The opening is incredible: the Esplanade Theatre Studio is engulfed in a cloud of white fog, while Rizman Putra cries out in Malay, awakening the spirit of the tiger to return to its seven palaces. The mist then clears against a soundscape of ambient rainforest noise and ear-splitting electronic rock, revealing live musicians and dancer Osman Hamid, prowling in a sarong and long unkempt hair, encased in a Perspex box.

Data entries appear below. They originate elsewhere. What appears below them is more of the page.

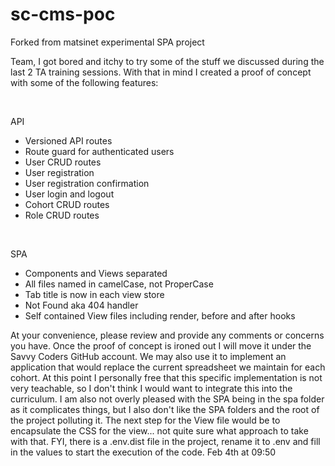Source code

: # sc-cms-poc
Forked from matsinet experimental SPA project

Team, I got bored and itchy to try some of the stuff we discussed during the last 2  TA training sessions.   With that in mind I created a proof of concept with some of the following features:

<br>

API
- Versioned API routes
- Route guard for authenticated users
- User CRUD routes
- User registration
- User registration confirmation
- User login and logout
- Cohort CRUD routes
- Role CRUD routes

<br>

SPA
- Components and Views separated
- All files named in camelCase, not ProperCase
- Tab title is now in each view store
- Not Found aka 404 handler
- Self contained View files including render, before and after hooks

At your convenience, please review and provide any comments or concerns you have.
Once the proof of concept is ironed out I will move it under the Savvy Coders GitHub account.  We may also use it to implement an application that would replace the current spreadsheet we maintain for each cohort.
At this point I personally free that this specific implementation is not very teachable, so I don't think I would want to integrate this into the curriculum.
I am also not overly pleased with the SPA being in the spa folder as it complicates things, but I also don't like the SPA folders and the root of the project polluting it.
The next step for the View file would be to encapsulate the CSS for the view... not quite sure what approach to take with that.
FYI, there is a .env.dist file in the project, rename it to .env and fill in the values to start the execution of the code. 
Feb 4th at 09:50
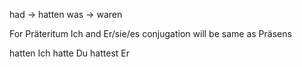 had -> hatten
was -> waren

For Präteritum Ich and Er/sie/es conjugation will be same as Präsens

hatten 
Ich hatte
Du hattest
Er
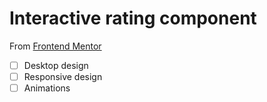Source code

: # Interactive rating component

From [Frontend Mentor](www.frontendmentor.io)

- [ ] Desktop design
- [ ] Responsive design
- [ ] Animations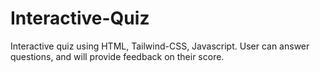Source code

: # Interactive-Quiz

Interactive quiz using HTML, Tailwind-CSS, Javascript. User can answer questions, and will provide feedback on their score.
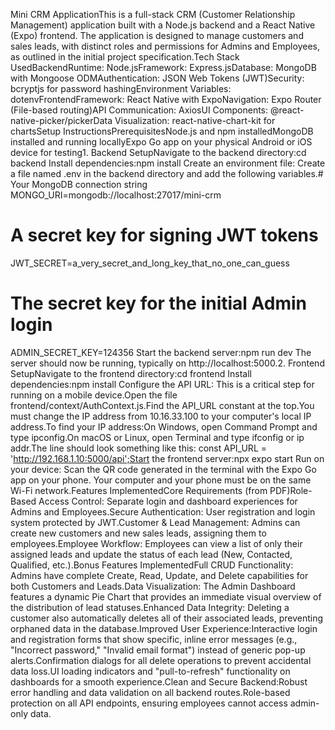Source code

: Mini CRM ApplicationThis is a full-stack CRM (Customer Relationship Management) application built with a Node.js backend and a React Native (Expo) frontend. The application is designed to manage customers and sales leads, with distinct roles and permissions for Admins and Employees, as outlined in the initial project specification.Tech Stack UsedBackendRuntime: Node.jsFramework: Express.jsDatabase: MongoDB with Mongoose ODMAuthentication: JSON Web Tokens (JWT)Security: bcryptjs for password hashingEnvironment Variables: dotenvFrontendFramework: React Native with ExpoNavigation: Expo Router (File-based routing)API Communication: AxiosUI Components: @react-native-picker/pickerData Visualization: react-native-chart-kit for chartsSetup InstructionsPrerequisitesNode.js and npm installedMongoDB installed and running locallyExpo Go app on your physical Android or iOS device for testing1. Backend SetupNavigate to the backend directory:cd backend
Install dependencies:npm install
Create an environment file: Create a file named .env in the backend directory and add the following variables.# Your MongoDB connection string
MONGO_URI=mongodb://localhost:27017/mini-crm

# A secret key for signing JWT tokens
JWT_SECRET=a_very_secret_and_long_key_that_no_one_can_guess

# The secret key for the initial Admin login
ADMIN_SECRET_KEY=124356
Start the backend server:npm run dev
The server should now be running, typically on http://localhost:5000.2. Frontend SetupNavigate to the frontend directory:cd frontend
Install dependencies:npm install
Configure the API URL: This is a critical step for running on a mobile device.Open the file frontend/context/AuthContext.js.Find the API_URL constant at the top.You must change the IP address from 10.16.33.100 to your computer's local IP address.To find your IP address:On Windows, open Command Prompt and type ipconfig.On macOS or Linux, open Terminal and type ifconfig or ip addr.The line should look something like this: const API_URL = 'http://192.168.1.10:5000/api';Start the frontend server:npx expo start
Run on your device: Scan the QR code generated in the terminal with the Expo Go app on your phone. Your computer and your phone must be on the same Wi-Fi network.Features ImplementedCore Requirements (from PDF)Role-Based Access Control: Separate login and dashboard experiences for Admins and Employees.Secure Authentication: User registration and login system protected by JWT.Customer & Lead Management: Admins can create new customers and new sales leads, assigning them to employees.Employee Workflow: Employees can view a list of only their assigned leads and update the status of each lead (New, Contacted, Qualified, etc.).Bonus Features ImplementedFull CRUD Functionality: Admins have complete Create, Read, Update, and Delete capabilities for both Customers and Leads.Data Visualization: The Admin Dashboard features a dynamic Pie Chart that provides an immediate visual overview of the distribution of lead statuses.Enhanced Data Integrity: Deleting a customer also automatically deletes all of their associated leads, preventing orphaned data in the database.Improved User Experience:Interactive login and registration forms that show specific, inline error messages (e.g., "Incorrect password," "Invalid email format") instead of generic pop-up alerts.Confirmation dialogs for all delete operations to prevent accidental data loss.UI loading indicators and "pull-to-refresh" functionality on dashboards for a smooth experience.Clean and Secure Backend:Robust error handling and data validation on all backend routes.Role-based protection on all API endpoints, ensuring employees cannot access admin-only data.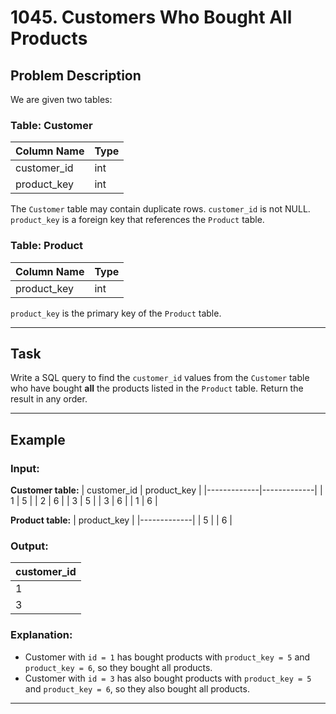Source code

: # 1045. Customers Who Bought All Products

## Problem Description

We are given two tables:

### Table: Customer

| Column Name | Type |
| ----------- | ---- |
| customer_id | int  |
| product_key | int  |

The `Customer` table may contain duplicate rows. `customer_id` is not NULL. `product_key` is a foreign key that references the `Product` table.

### Table: Product

| Column Name | Type |
| ----------- | ---- |
| product_key | int  |

`product_key` is the primary key of the `Product` table.

---

## Task

Write a SQL query to find the `customer_id` values from the `Customer` table who have bought **all** the products listed in the `Product` table. Return the result in any order.

---

## Example

### Input:

**Customer table:**
| customer_id | product_key |
|-------------|-------------|
| 1 | 5 |
| 2 | 6 |
| 3 | 5 |
| 3 | 6 |
| 1 | 6 |

**Product table:**
| product_key |
|-------------|
| 5 |
| 6 |

### Output:

| customer_id |
| ----------- |
| 1           |
| 3           |

### Explanation:

- Customer with `id = 1` has bought products with `product_key = 5` and `product_key = 6`, so they bought all products.
- Customer with `id = 3` has also bought products with `product_key = 5` and `product_key = 6`, so they also bought all products.

---
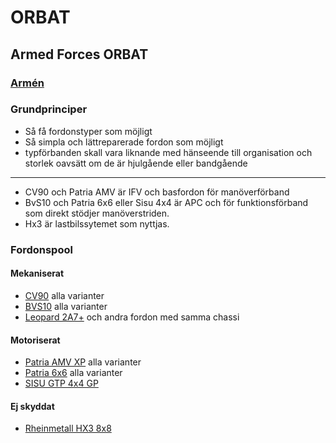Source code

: # ORBAT

## Armed Forces ORBAT

### [Armén](/Svenska%20Armén/Arméstaben.md)



### Grundprinciper

* Så få fordonstyper som möjligt
* Så simpla och lättreparerade fordon som möjligt
* typförbanden skall vara liknande med hänseende till organisation och storlek oavsätt om de är hjulgående eller bandgående
---
* CV90 och Patria AMV är IFV och basfordon för manöverförband
* BvS10 och Patria 6x6 eller Sisu 4x4 är APC och för funktionsförband som direkt stödjer manöverstriden.
* Hx3 är lastbilssytemet som nyttjas.

### Fordonspool

#### Mekaniserat

* [CV90](https://www.baesystems.com/en/product/cv90) alla varianter
* [BVS10](https://www.baesystems.com/en-us/product/bvs10) alla varianter
* [Leopard 2A7+](https://www.knds.de/en/systems-products/tracked-vehicles/main-battle-tank/leopard-2-a7/) och andra fordon med samma chassi

#### Motoriserat

* [Patria AMV XP](https://www.patriagroup.com/products-and-services/protected-mobility-and-defence-systems/vehicles/patria-amv-xp-number-1-in-the-battlefield) alla varianter
* [Patria 6x6](https://www.patriagroup.com/products-and-services/protected-mobility-and-defence-systems/vehicles/patria-6x6) alla varianter
* [SISU GTP 4x4 GP](https://sisuauto.com/en/gtp-4x4/)

#### Ej skyddat

* [Rheinmetall HX3 8x8](https://www.rheinmetall.com/en/products/logistic-vehicles/military-trucks/hx3-generation)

What bothers me, however, is that the piece is severely lacking in content. After the poetic prologue, we move into a less well-written narrative in English about the marginalization of the tiger in Singapore - fairly absorbing at first, but eventually repetitive, overwrought, and underdeveloped. The only historical moment presented is the tiger attack on the colonial surveyor George Coleman – never mind director/co-writer Ho Tzu Nyen's reflections in the program about the tiger's cultural connections with the Malayan Communists. The spectacle, too, wears thin after a while: one can tire of seeing a man dancing angstily in a box, even amidst the flashing lights and savage music.
I had – and still have – high hopes for the new theatre/music collective 3 Tigers, whose members represent some of the coolest forces in local contemporary arts. This, however, is a slightly disappointing beginning, one that doesn't live up to the full potential of its material.